Refractory Anemia with Excess of Blasts, or RAEB, is a rare and serious blood disorder that is difficult to treat. The word "refractory" means resistant to treatment, while "anemia" refers to a lack of red blood cells. "Excess of blasts" refers to an overproduction of immature blood cells. The spelling of this term, in IPA phonetic transcription, is /rɪˈfræktəri əˈniːmiə wɪð ˈɛksɛs əv blæsts/. Early diagnosis and prompt treatment are crucial in managing this condition.
Refractory Anemia with Excess of Blasts (RAEB) is a medical condition characterized by abnormal production and maturation of blood cells within the bone marrow. Specifically, it is a subtype of myelodysplastic syndrome (MDS), a group of disorders that affect the production of healthy blood cells.

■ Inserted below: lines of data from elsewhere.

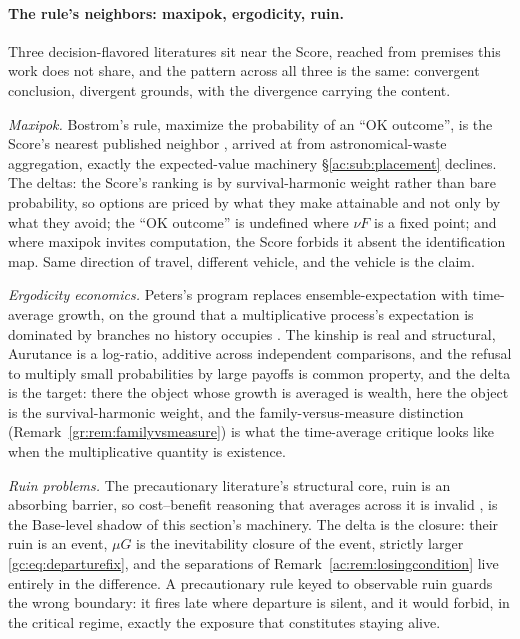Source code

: \documentclass[11pt]{article}
\numberwithin{equation}{section}
\theoremstyle{plain}
\theoremstyle{definition}
\theoremstyle{remark}
\begin{document}
\paragraph{The rule's neighbors: maxipok, ergodicity, ruin.}\label{gs:rem:ruleneighbors}
Three decision-flavored literatures sit near the Score, reached from
premises this work does not share, and the pattern across all three is
the same: convergent conclusion, divergent grounds, with the divergence
carrying the content.

\emph{Maxipok.} Bostrom's rule, maximize the probability of an
``OK outcome'', is the Score's nearest published neighbor
\cite{Bos03}, arrived at from astronomical-waste aggregation, exactly
the expected-value machinery \S\ref{ac:sub:placement} declines. The
deltas: the Score's ranking is by survival-harmonic weight rather than
bare probability, so options are priced by what they make attainable
and not only by what they avoid; the ``OK outcome'' is undefined where
$\nu F$ is a fixed point; and where maxipok invites computation, the
Score forbids it absent the identification map. Same direction of
travel, different vehicle, and the vehicle is the claim.

\emph{Ergodicity economics.} Peters's program replaces
ensemble-expectation with time-average growth, on the ground that a
multiplicative process's expectation is dominated by branches no
history occupies \cite{Peters19}. The kinship is real and structural, Aurutance is a log-ratio, additive across independent comparisons,
and the refusal to multiply small probabilities by large payoffs is
common property, and the delta is the target: there the object
whose growth is averaged is wealth, here the object is the
survival-harmonic weight, and the family-versus-measure distinction
(Remark~\ref{gr:rem:familyvsmeasure}) is what the time-average
critique looks like when the multiplicative quantity is existence.

\emph{Ruin problems.} The precautionary literature's structural core, ruin is an absorbing barrier, so cost--benefit reasoning that
averages across it is invalid \cite{TRDNB14, Tal12}, is the
Base-level shadow of this section's machinery. The delta is the
closure: their ruin is an event, $\mu G$ is the inevitability closure
of the event, strictly larger \eqref{gc:eq:departurefix}, and the
separations of Remark~\ref{ac:rem:losingcondition} live entirely in
the difference. A precautionary rule keyed to observable ruin guards
the wrong boundary: it fires late where departure is silent, and it
would forbid, in the critical regime, exactly the exposure that
constitutes staying alive.
\end{document}
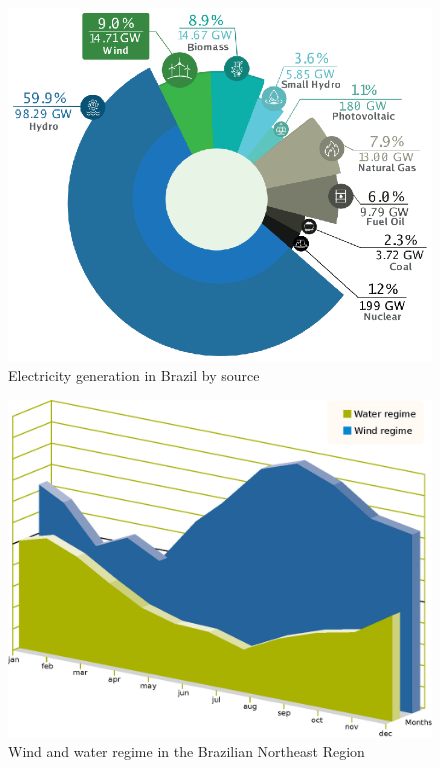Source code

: \begin{figure}[]
	\caption{Electricity generation in Brazil by source}
	\begin{center}
		\includegraphics[scale=0.8]{Images/BRshare19.eps}
	\end{center}
	\label{fig: BRshare}
\end{figure}

\begin{figure}[]
	\caption{Wind and water regime in the Brazilian Northeast Region}
	\begin{center}
		\includegraphics[scale=0.5]{Images/WindWater.eps}
	\end{center}
	\label{fig: WindWater}
\end{figure}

In RAEB, the bone marrow exhibits inadequate maturation of blood cells, resulting in the presence of abnormal or immature cells known as blasts. Blasts are usually seen in very small quantities in a healthy bone marrow, but in RAEB, their excess presence indicates a disturbance in the normal development of blood cells. This dysplastic change can affect both red and white blood cells, as well as platelets.
Patients diagnosed with RAEB often experience symptoms such as anemia, fatigue, increased susceptibility to infections, bleeding, and bruising. The condition can also progress to acute myeloid leukemia (AML) in some cases.
The diagnosis of RAEB involves the examination of bone marrow samples through a procedure known as a bone marrow biopsy. This allows healthcare professionals to study the cellular composition and identify the excess of blasts.
Treatment for RAEB depends on various factors, including the severity of the condition, age of the patient, and overall health. It may involve supportive care measures, such as blood transfusions and antibiotics to manage symptoms and prevent complications. Additionally, targeted therapies, chemotherapy, immunosuppressive drugs, and bone marrow transplantation may be considered as treatment options in some cases.